今月5日から12日まで北朝鮮の首都・平壌で行われた朝鮮労働党第8回大会。制裁、災害、コロナの三重苦に苛まれる北朝鮮国民は、経済再生、生活再建に向けた案が示されることを期待していたが、カビの生えたようなスローガンが繰り返されただけで、評判は散々だ。

党大会の後は貫徹決起大会、政治学習会など、党大会関連の行事が目白押しだが、当然のように住民は不満たらたらだ。米政府系のラジオ・フリー・アジア(RFA)が報じた。

平安北道(ピョンアンブクト)の幹部によると、中央の指示に基づき「党大会の思想と精神で武装するための住民対象集中学習資料」という内部文書が出され、幹部、党員、一般住民を対象にした集中学習が開かれている。

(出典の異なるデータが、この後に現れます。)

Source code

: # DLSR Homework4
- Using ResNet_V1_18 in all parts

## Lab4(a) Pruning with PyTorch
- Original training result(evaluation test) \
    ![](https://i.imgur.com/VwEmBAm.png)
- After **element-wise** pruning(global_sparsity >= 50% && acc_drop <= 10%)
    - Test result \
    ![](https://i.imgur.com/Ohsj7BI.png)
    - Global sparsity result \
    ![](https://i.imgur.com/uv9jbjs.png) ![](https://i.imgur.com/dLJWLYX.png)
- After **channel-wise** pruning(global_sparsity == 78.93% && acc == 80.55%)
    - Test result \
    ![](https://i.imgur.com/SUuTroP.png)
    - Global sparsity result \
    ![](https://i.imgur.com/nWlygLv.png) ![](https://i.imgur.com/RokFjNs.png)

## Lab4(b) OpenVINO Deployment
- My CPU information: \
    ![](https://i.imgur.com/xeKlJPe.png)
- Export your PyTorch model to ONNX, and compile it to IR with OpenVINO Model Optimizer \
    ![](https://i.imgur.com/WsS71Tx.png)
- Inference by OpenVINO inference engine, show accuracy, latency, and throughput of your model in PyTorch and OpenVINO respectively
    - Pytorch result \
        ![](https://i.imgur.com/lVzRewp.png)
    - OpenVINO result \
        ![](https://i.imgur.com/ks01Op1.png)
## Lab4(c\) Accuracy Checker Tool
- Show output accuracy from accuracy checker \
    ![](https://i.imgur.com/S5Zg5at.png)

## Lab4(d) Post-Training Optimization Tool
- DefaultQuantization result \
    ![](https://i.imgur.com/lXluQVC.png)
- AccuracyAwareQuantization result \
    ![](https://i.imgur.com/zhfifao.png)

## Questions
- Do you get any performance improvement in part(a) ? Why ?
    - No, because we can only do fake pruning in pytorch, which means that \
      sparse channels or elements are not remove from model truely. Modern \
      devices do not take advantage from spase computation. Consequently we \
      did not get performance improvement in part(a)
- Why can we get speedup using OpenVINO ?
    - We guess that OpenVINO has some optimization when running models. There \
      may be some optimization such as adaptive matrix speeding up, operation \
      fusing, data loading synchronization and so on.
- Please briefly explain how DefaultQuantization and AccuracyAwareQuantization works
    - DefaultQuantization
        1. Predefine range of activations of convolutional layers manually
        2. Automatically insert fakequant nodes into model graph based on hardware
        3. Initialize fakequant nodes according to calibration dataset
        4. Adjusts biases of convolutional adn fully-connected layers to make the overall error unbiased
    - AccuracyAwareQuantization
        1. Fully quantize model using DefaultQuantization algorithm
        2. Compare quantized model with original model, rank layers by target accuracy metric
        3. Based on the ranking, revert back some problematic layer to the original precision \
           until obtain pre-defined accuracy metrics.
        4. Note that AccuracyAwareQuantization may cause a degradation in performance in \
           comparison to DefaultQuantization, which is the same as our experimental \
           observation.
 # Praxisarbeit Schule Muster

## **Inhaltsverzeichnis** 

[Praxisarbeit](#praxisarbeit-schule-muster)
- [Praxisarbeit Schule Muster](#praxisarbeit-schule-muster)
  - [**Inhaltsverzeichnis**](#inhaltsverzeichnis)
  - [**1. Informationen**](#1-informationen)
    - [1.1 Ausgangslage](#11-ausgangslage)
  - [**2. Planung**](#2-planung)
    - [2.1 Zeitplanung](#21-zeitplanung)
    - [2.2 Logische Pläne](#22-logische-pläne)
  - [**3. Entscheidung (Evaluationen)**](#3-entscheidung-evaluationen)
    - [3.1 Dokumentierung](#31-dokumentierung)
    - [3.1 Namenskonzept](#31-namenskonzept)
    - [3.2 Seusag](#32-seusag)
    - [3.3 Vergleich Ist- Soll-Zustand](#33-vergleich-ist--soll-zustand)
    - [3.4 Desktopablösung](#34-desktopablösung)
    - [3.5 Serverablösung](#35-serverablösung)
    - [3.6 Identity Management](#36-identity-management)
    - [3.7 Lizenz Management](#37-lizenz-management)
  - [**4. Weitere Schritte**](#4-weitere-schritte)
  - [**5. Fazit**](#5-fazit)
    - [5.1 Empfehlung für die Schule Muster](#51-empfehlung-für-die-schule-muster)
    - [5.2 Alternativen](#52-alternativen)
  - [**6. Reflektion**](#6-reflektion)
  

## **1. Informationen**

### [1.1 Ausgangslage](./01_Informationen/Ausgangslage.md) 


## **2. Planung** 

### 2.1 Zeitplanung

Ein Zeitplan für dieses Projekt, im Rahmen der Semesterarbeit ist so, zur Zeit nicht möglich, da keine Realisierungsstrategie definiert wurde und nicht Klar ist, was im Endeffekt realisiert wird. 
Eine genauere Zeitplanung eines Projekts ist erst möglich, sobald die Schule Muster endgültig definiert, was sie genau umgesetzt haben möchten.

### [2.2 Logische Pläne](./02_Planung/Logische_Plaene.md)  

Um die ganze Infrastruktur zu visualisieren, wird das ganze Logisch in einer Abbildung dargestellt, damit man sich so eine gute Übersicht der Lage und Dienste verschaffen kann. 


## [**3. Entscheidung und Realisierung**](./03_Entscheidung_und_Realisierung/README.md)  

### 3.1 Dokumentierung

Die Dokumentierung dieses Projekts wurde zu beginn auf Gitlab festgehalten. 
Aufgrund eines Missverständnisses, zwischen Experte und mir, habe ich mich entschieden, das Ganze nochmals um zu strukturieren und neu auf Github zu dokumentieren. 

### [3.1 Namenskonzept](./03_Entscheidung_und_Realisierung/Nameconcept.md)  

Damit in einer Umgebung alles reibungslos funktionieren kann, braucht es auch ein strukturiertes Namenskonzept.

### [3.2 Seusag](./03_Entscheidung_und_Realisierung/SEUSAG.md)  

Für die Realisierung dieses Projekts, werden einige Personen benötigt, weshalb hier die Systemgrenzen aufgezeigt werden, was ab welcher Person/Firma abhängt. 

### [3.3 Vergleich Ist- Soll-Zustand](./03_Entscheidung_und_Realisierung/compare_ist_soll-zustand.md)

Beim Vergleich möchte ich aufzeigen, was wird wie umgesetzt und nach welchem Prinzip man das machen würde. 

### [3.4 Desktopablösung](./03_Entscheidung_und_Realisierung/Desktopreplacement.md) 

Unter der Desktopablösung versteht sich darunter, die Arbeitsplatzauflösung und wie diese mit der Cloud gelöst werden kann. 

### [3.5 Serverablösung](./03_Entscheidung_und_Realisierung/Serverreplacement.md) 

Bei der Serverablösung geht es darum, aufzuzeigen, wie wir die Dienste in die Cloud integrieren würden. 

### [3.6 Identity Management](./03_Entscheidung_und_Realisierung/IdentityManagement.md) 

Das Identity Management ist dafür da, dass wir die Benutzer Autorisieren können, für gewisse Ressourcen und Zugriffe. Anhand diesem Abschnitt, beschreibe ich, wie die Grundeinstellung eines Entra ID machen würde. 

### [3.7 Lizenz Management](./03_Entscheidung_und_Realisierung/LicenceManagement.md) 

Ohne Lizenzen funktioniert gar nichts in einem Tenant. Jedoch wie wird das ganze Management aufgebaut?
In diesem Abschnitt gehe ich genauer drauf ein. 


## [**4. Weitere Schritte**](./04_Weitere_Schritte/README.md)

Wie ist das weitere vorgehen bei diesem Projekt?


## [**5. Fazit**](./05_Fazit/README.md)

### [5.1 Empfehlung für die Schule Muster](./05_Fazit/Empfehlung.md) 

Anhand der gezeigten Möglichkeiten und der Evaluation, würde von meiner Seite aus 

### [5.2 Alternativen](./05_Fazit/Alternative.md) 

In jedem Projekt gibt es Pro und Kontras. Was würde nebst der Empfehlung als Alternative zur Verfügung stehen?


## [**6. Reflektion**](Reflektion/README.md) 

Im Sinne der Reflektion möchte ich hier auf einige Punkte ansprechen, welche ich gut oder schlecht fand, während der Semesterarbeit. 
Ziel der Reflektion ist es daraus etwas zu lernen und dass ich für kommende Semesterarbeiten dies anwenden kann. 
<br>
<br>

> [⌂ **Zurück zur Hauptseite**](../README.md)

学習会の講師として現れた幹部は、おおむね次のようなことを述べた。

「党大会で示された経済発展5カ年計画の遂行のための課業をいかに進めるべきか検討する、党大会の決定事項に込められた思想と精神は体制保衛と関連した重大な問題」
「(計画を)達成してこそ、われわれが直面している経済的難関から抜け出せる」

難局を打開するには中央が特段の措置を取るしかないと多くの人がわかっているのに、原料、資材の国産化、再資源化(リサイクル)など自力更生一辺倒の内容で、一般住民はもちろん、幹部ですら不満の表情を隠しきれない様子だったという。

両江道(リャンガンド)の幹部も、現地で学習会が開かれたことを伝え、党員の責任、役割について強調し、党大会での決定事項をどう受け止め実行したかを5年後に総和(総括)するとの話に、幹部の間には緊張感が漂ったとも伝えた。

一方、学習会への参加を強いられ、きちんと参加しているかチェックを受けている一般住民の間では、市場にも出られず生計を立てるための商売に支障が生じているとして、不満がたまりつつある。

さらに、咸鏡北道(ハムギョンブクト)の幹部は、党大会後に工場、企業所、機関、学校、人民班(町内会)ごとに、党大会決定貫徹のための住民決起大会が開かれ、生活に支障が出ていると不満が鬱積していると現地の状況を伝えた。

この手の政治学習や集会は、通常レベルのものなら幹部にワイロを渡して出席扱いにしてもらったり、事前に口裏を合わせて相互批判のレベルを調整したりなど、かなり以前から形骸化が指摘されている。しかし今回は、金正恩総書記の発言を含めた内容を学ぶ学習会だけあって、下手に欠席すると政治犯に問われかねないだろう。